I will give a very recent but random example from the world of mainstream cinema to show how a commercially rendered immersive experience conceals historical truths in order to produce a hegemonic narrative. A recent British-American film Dunkirk (Christopher Nolan, 2017) claims to be a reference work and a benchmark in creating an immersive experience in its sound work. The sound designer Richard King further claims that the film uses “historical sounds as a reference” to produce “historical truth”.[3] The film is currently “garnering critical acclaim for its stunning and immersive soundtrack”. However, a number of mostly non-European critics pointed out how, inside this pleasantly entertaining immersive experience, a major historical fact was manipulated. “Two and a half million soldiers drawn from Britain’s empire in South Asia fought in World War II” [4] and helped Britain to survive the war [5], but none of these nonwhite soldiers were audible and visible in this claimed to be a historically accurate film. The entire gamut of the cordon was whitewashed to project a white supremacist image where the contribution of the other was silenced. The box-office of the film swells while the immersive experience is posed at its market value.
Not only in the commercial films and popular media, but also in the contemporary sound art scene, such examples of a less thoughtful and more indulgent sonic experience are more than ample – experiences that are produced by sound works with a fetishized use of the idea of immersion. Take for example the audiovisual performances and installations by popular sound artists like Ryoji Ikeda, and Alva Noto. Among numerous other similar artists working today, both produce pure sensorial experiences via large-scale multichannel sound projection along with live or preprogrammed visuals. Their notoriously abstract and spectacular immersive soundworks often drown the potent subjective contemplation of the sensitive listener to foreground the entertaining spectacle itself. There are many noise artists performing regularly in the festival circuits as well as in the club scene, promoting a popular kind of immediately immersive sound works that are made to move the body and chill out.

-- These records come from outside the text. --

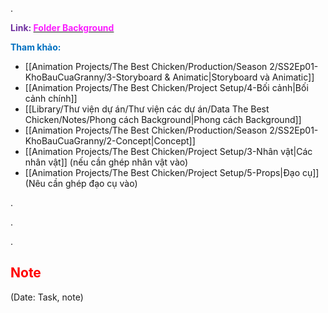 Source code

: .

<span style="font-weight:bold; color:rgb(112, 48, 160)">Link: </span>[<span style="font-weight:bold; color:rgb(251, 31, 255)">Folder Background</span>](file:///D:%5CPROJECTS%5CThe%20Best%20Chicken%5C2.Production%5CSeason%202%5CSS2Ep01-KhoBauCuaGranny%5C5.Background)

<span style="font-weight:bold; color:rgb(0, 112, 192)">Tham khảo:</span>
* [[Animation Projects/The Best Chicken/Production/Season 2/SS2Ep01-KhoBauCuaGranny/3-Storyboard & Animatic|Storyboard và Animatic]]
* [[Animation Projects/The Best Chicken/Project Setup/4-Bối cảnh|Bối cảnh chính]]
* [[Library/Thư viện dự án/Thư viện các dự án/Data The Best Chicken/Notes/Phong cách Background|Phong cách Background]]
* [[Animation Projects/The Best Chicken/Production/Season 2/SS2Ep01-KhoBauCuaGranny/2-Concept|Concept]]
* [[Animation Projects/The Best Chicken/Project Setup/3-Nhân vật|Các nhân vật]] (nếu cần ghép nhân vật vào)
* [[Animation Projects/The Best Chicken/Project Setup/5-Props|Đạo cụ]] (Nêu cần ghép đạo cụ vào)

.

.

.


## <span style="color:rgb(255, 0, 0)">Note</span> 
(Date: Task, note) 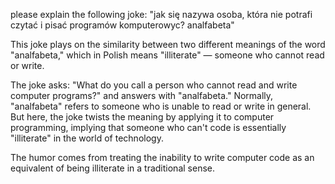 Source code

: please explain the following joke: "jak się nazywa osoba, która nie potrafi czytać i pisać programów komputerowyc? analfabeta"


This joke plays on the similarity between two different meanings of the word "analfabeta," which in Polish means "illiterate" — someone who cannot read or write.

The joke asks: "What do you call a person who cannot read and write computer programs?" and answers with "analfabeta." Normally, "analfabeta" refers to someone who is unable to read or write in general. But here, the joke twists the meaning by applying it to computer programming, implying that someone who can't code is essentially "illiterate" in the world of technology.

The humor comes from treating the inability to write computer code as an equivalent of being illiterate in a traditional sense.
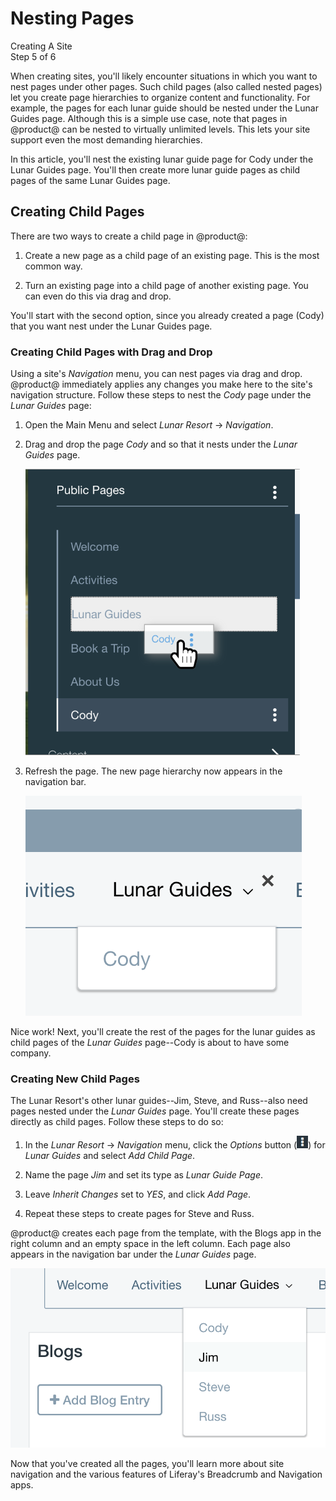 # Nesting Pages

<div class="learn-path-step">
    <p>Creating A Site<br>Step 5 of 6</p>
</div>

When creating sites, you'll likely encounter situations in which you want to 
nest pages under other pages. Such child pages (also called nested pages) let 
you create page hierarchies to organize content and functionality. For example, 
the pages for each lunar guide should be nested under the Lunar Guides page. 
Although this is a simple use case, note that pages in @product@ can be nested 
to virtually unlimited levels. This lets your site support even the most 
demanding hierarchies. 

In this article, you'll nest the existing lunar guide page for Cody under the 
Lunar Guides page. You'll then create more lunar guide pages as child pages of 
the same Lunar Guides page. 

## Creating Child Pages

There are two ways to create a child page in @product@: 

1.  Create a new page as a child page of an existing page. This is the most 
    common way.

2.  Turn an existing page into a child page of another existing page. You can 
    even do this via drag and drop. 

You'll start with the second option, since you already created a page (Cody) 
that you want nest under the Lunar Guides page. 

### Creating Child Pages with Drag and Drop

Using a site's *Navigation* menu, you can nest pages via drag and drop. 
@product@ immediately applies any changes you make here to the site's navigation 
structure. Follow these steps to nest the *Cody* page under the *Lunar Guides* 
page: 

1.  Open the Main Menu and select *Lunar Resort* &rarr; *Navigation*. 

2.  Drag and drop the page *Cody* and so that it nests under the *Lunar Guides* 
    page.

    ![Figure x: Nesting a page with drag and drop.](../../../images/001-drag-cody.png)

3.  Refresh the page. The new page hierarchy now appears in the navigation bar. 

    ![Figure x: The page *Cody* is now nested under *Lunar Guides* page.](../../../images/001-nav-hierarchy-1.png)

Nice work! Next, you'll create the rest of the pages for the lunar guides as 
child pages of the *Lunar Guides* page--Cody is about to have some company. 

### Creating New Child Pages

The Lunar Resort's other lunar guides--Jim, Steve, and Russ--also need pages 
nested under the *Lunar Guides* page. You'll create these pages directly as 
child pages. Follow these steps to do so: 

1.  In the *Lunar Resort* &rarr; *Navigation* menu, click the *Options* button 
    (![Options](../../../images/icon-options.png)) for *Lunar Guides* and select 
    *Add Child Page*. 

2.  Name the page *Jim* and set its type as *Lunar Guide Page*. 

3.  Leave *Inherit Changes* set to *YES*, and click *Add Page*. 

4.  Repeat these steps to create pages for Steve and Russ. 

@product@ creates each page from the template, with the Blogs app in the right 
column and an empty space in the left column. Each page also appears in the 
navigation bar under the *Lunar Guides* page. 

![Figure x: Cody is no longer lonely!](../../../images/001-all-nested-pages.png)

Now that you've created all the pages, you'll learn more about site navigation 
and the various features of Liferay's Breadcrumb and Navigation apps.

What can be a better future sound art experience? Can we imagine a sound artwork advocating discursivity and dissent? As Cities and Memory [6] informs, field recording artists “have been recording protests around the world to create a sound map that reflects today’s political environment”. [7] What these recordings mostly contain are the shouts and screaming made by the protesters on the street. In the current state of inaction, it might be a loud earth-shaking scream that is what the future could sound like. This is when the pleasant mode of immersion can be broken through which sounds may enter, creating a fertile premise for a condition I term “post-immersion”.
To understand the term post-immersion, I underscore a disjunctive moment in a medial experience, where the alert subjectivity of an audience is encouraged to take form. Here I refer to the philosopher Vilém Flusser’s notion of “homeland” and “homelessness” - which are central to his thinking. Flusser suggests that only when a person is removed from their home he or she becomes aware of the ties, which reveal themselves as unconscious judgments. The idea of homelessness is useful for my argument. The non-immersive/discursive situation I am trying to defend here is based on the awareness of the spectator about the possibilities of loosening the ties between the sited experience and a subjective formation. Sound scholar Joanna Demers notes, “Discursive accent, then, exists in a state of ambivalence (…) discursive accent resituates the phenomenal qualities of voice (or sound, taken broadly) into an artwork, and divests sound of its signifying properties so that it can conceal, rather than reveal meaning” (Demers 2013: 149). Drawing on her perspective, one can argue that a discursive situation in an artistic experience occurs when the spectator/listener is free to detach him/herself from the experience to open it for multiple possible interpretations, rather than being fixed in an ontological relationship with the experience, as it takes over the phenomenological freedom of the spectator/listener.
This disjuncture is crucial in my own sound art practice as a mode to personalize an immersive sonic experience for a self-aware critical faculty to emerge. Inspired by Flusser and Demers’s idea of a discursive accent, I propose three primary approaches to disrupt the pleasant immersion, for this critical discursive moment to be triggered:
Intrusion of noise, or a sudden loud scream, as an alarm mechanism
Asynchronism – a divorce of sound and image in an audiovisual experience (analogous to the asynchronous mode of cinema as proposed by V. Pudovkin [8])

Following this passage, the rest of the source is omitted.